Bruce McCall is a regular contributor to the New Yorker

A wildcat strike at Acme Novelties, Inc., has thrown the Academy of Motion Picture Arts and Sciences into a panic, barely 36 hours before official 1998 Oscar ceremonies are slated to begin Monday.

Only 32 of more than 100 "Oscar" statuettes had been struck before artisans belonging to Local 306 of the Tchotchke & Gewgaw Sculptors Union laid down their tools and walked off the job. Members are demanding fringe benefits ranging from an employer-paid Oscar night party at Sunset Boulevard's swanky Bar Marmont; their names on all Oscar statuettes in type no smaller than half that used for the winners, and a solidarity visit to their picket line by Susan Sarandon and Tim Robbins. Scant support has been forthcoming from the Hollywood film community, however.

"If we give in to them," an academy spokesperson said, "next thing you know it will be Oscar stage escorts demanding speaking parts, ushers wanting name credits, Price Waterhouse guys asking for personal trainers. Where will it end?"

Offers of aid, meanwhile, have been pouring into academy headquarters.
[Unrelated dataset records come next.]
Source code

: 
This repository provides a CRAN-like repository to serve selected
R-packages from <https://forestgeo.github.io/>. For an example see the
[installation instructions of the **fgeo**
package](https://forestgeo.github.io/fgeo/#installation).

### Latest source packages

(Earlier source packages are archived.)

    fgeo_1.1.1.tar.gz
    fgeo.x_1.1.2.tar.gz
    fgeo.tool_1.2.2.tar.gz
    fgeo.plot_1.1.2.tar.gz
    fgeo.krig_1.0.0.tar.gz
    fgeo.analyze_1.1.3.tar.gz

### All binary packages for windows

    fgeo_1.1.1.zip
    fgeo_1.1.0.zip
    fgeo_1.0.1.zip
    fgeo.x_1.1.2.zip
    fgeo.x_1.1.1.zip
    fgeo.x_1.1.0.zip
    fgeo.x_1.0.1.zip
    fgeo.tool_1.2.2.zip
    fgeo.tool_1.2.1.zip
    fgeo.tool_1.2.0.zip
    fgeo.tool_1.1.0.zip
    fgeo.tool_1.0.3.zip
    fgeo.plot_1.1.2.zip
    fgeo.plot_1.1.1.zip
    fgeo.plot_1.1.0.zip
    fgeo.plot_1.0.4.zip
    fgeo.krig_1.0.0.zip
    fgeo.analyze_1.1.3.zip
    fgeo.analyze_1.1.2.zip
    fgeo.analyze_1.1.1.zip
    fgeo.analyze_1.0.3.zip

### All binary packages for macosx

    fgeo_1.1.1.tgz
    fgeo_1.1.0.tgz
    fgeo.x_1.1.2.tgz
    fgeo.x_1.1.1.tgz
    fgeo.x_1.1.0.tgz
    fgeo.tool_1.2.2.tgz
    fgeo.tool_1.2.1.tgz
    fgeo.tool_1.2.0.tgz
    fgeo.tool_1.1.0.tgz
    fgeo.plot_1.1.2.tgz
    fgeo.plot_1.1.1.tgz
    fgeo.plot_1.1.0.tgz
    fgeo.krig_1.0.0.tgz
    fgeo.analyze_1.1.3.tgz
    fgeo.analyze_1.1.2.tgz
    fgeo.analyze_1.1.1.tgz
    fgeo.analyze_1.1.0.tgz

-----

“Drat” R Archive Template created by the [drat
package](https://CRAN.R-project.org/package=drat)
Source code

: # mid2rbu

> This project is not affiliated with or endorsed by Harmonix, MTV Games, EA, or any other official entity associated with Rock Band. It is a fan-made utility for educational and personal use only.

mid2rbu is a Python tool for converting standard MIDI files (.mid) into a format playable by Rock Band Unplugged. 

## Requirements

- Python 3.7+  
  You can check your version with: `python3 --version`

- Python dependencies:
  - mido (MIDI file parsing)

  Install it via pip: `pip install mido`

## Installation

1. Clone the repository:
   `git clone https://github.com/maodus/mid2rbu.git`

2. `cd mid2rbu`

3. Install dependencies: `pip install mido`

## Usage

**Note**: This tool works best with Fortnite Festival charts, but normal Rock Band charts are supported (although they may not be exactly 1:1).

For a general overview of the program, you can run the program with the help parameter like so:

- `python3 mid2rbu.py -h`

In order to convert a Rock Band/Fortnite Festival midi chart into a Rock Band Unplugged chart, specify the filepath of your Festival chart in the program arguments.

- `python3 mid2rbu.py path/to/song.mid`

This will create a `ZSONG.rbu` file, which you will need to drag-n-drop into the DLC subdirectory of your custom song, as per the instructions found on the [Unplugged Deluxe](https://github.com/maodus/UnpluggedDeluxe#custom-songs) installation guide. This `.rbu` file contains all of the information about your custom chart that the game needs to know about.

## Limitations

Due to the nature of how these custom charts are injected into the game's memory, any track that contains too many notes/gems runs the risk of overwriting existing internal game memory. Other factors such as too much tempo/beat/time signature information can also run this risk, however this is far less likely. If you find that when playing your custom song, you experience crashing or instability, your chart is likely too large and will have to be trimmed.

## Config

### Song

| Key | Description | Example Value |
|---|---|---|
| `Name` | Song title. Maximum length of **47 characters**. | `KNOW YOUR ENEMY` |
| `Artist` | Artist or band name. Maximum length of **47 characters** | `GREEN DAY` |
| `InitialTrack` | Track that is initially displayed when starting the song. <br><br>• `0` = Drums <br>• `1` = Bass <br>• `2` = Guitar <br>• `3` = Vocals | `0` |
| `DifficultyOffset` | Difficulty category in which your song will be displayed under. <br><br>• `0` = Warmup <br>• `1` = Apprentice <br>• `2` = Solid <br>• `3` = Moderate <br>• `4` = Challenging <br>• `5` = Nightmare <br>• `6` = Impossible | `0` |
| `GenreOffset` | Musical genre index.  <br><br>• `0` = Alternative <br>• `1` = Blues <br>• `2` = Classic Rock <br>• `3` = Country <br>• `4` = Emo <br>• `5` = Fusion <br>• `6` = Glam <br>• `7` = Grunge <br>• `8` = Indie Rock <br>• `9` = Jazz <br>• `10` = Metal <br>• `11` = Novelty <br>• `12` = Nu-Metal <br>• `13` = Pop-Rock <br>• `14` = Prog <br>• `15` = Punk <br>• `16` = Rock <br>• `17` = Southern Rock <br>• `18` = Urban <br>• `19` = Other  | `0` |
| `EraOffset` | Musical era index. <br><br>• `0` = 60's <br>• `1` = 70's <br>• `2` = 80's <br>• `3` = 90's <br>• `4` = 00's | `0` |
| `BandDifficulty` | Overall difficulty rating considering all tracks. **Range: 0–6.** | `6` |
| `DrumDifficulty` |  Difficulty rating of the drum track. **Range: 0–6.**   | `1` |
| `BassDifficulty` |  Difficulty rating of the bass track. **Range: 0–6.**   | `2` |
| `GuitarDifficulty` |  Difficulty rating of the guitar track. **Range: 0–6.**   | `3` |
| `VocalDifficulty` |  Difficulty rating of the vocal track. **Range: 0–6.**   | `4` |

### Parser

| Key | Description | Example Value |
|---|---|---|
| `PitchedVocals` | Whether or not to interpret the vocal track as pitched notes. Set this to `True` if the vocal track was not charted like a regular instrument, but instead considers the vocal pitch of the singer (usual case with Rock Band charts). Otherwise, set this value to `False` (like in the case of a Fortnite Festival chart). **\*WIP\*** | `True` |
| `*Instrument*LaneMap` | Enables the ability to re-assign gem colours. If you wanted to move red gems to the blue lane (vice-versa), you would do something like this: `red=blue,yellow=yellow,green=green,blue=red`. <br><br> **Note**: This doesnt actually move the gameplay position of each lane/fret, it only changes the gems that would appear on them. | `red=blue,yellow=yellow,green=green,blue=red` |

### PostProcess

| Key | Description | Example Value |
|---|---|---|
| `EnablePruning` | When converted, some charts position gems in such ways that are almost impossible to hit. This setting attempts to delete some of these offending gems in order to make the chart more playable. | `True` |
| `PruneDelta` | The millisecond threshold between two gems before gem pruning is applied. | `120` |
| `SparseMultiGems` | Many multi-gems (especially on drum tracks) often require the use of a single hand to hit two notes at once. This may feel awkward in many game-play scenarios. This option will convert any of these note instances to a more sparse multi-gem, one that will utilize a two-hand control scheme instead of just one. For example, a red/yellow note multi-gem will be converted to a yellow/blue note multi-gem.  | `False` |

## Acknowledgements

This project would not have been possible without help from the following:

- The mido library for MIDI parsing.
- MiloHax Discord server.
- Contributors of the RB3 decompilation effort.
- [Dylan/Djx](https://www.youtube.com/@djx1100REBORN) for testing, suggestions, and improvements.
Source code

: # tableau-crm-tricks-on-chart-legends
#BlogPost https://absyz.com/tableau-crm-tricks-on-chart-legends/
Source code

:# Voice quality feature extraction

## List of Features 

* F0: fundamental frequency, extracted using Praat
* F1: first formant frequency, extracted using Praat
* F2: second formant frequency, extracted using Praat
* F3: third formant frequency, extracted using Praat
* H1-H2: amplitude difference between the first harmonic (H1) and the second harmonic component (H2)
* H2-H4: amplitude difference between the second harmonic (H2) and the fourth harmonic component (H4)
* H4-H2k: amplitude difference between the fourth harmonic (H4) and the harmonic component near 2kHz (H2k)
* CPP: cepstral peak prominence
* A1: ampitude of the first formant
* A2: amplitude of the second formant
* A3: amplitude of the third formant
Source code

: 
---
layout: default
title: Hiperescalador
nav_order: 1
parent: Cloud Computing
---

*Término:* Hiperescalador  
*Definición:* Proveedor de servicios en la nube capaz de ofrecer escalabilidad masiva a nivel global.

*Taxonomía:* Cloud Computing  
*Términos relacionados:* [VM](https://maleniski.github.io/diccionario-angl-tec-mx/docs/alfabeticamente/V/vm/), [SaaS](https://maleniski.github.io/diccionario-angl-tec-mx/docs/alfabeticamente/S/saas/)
An emergency committee of prominent producers has rallied to offer the chromed Spirit of Ecstasy hood ornaments from their own Rolls-Royces as temporary Oscar substitutes, on the basis that these are rarer and cost more than the famed gilded figures. This mirrored a similar offer by key studio executives to donate the silver three-pointed stars from the radiators of their Mercedes-Benzes. In any event, both offers were declined.

"It would be humiliating for our many Ferrari, Lamborghini and Bentley Brooklands-owning Oscar winners to accept the symbol of cars that cost many thousands less," a Screen Actor's Guild representative explains. "Besides, it could depress the price for their next picture deal."

The academy's own short-term solution--beautifully engraved coupons, entitling the bearers to free tours of the Aaron Spelling mansion, Monopoly-style but real "Get Out of Jail" passes and 30% liposuction discounts, among other special offers--was quickly dismissed by the powerful Film Agents' Advisory Board as "so cheesy, even we blanched."

In a worst-case scenario, meanwhile, academy functionaries were reportedly fanning out all over Los Angeles today to ransack novelty and antique shops and flea markets for Santa Claus, Pinocchio the Michelin Man and other plaster statuettes to be used as "stand-in" Oscars on awards night. "Sprayed gold, and with clever camera work," an academy executive opined, "it just might work!"

Calls for previous Oscar winners to lend their cherished souvenirs have, alas, proved unavailing. "They all held out for two-picture deals," laments one movieland insider.

Appeals to the most talented art students at L.A.'s most prestigious private schools, to sculpt duplicate Oscars, met with no greater success. The academy offered free Universal Studios tours; the students countered with requests for production deals, and there the matter rests.

To accommodate the crisis, acceptance speeches for potential Oscar winners are currently being rewritten around the clock from Bel-Air to Brentwood by ghostwriters whose fees have skyrocketed in a race to mint the wittiest "Oscar-less Oscar Night" ad-lib. "Nicholson's got Joanie (Didion) and J. G. (Dunne) locked in his solarium," confides one source, "and (David) Mamet, Gore (Vidal) and Eudora (Welty) are holed up at the Beverly Hills Hotel, writing killer lines for Dame Judy Dench." Oscars master of ceremonies Billy Crystal was even forced to hire an extra patter-writer for the unusual turn of events, but was relieved, staffers say, when he found out the writer was himself.

Reducing the number of Oscars presented on Monday night to match the limited number of genuine statuettes was rejected out of hand by the academy. "The viewing public around the world expects an interminable ordeal of meaningless and instantly forgotten Oscars for everything from Best Documentary Musical Score Without a Harmonica to Best Catering on a Foreign Location Shoot for a Non-Musical Feature," an academy veteran said, "and we don't intend to disappoint them."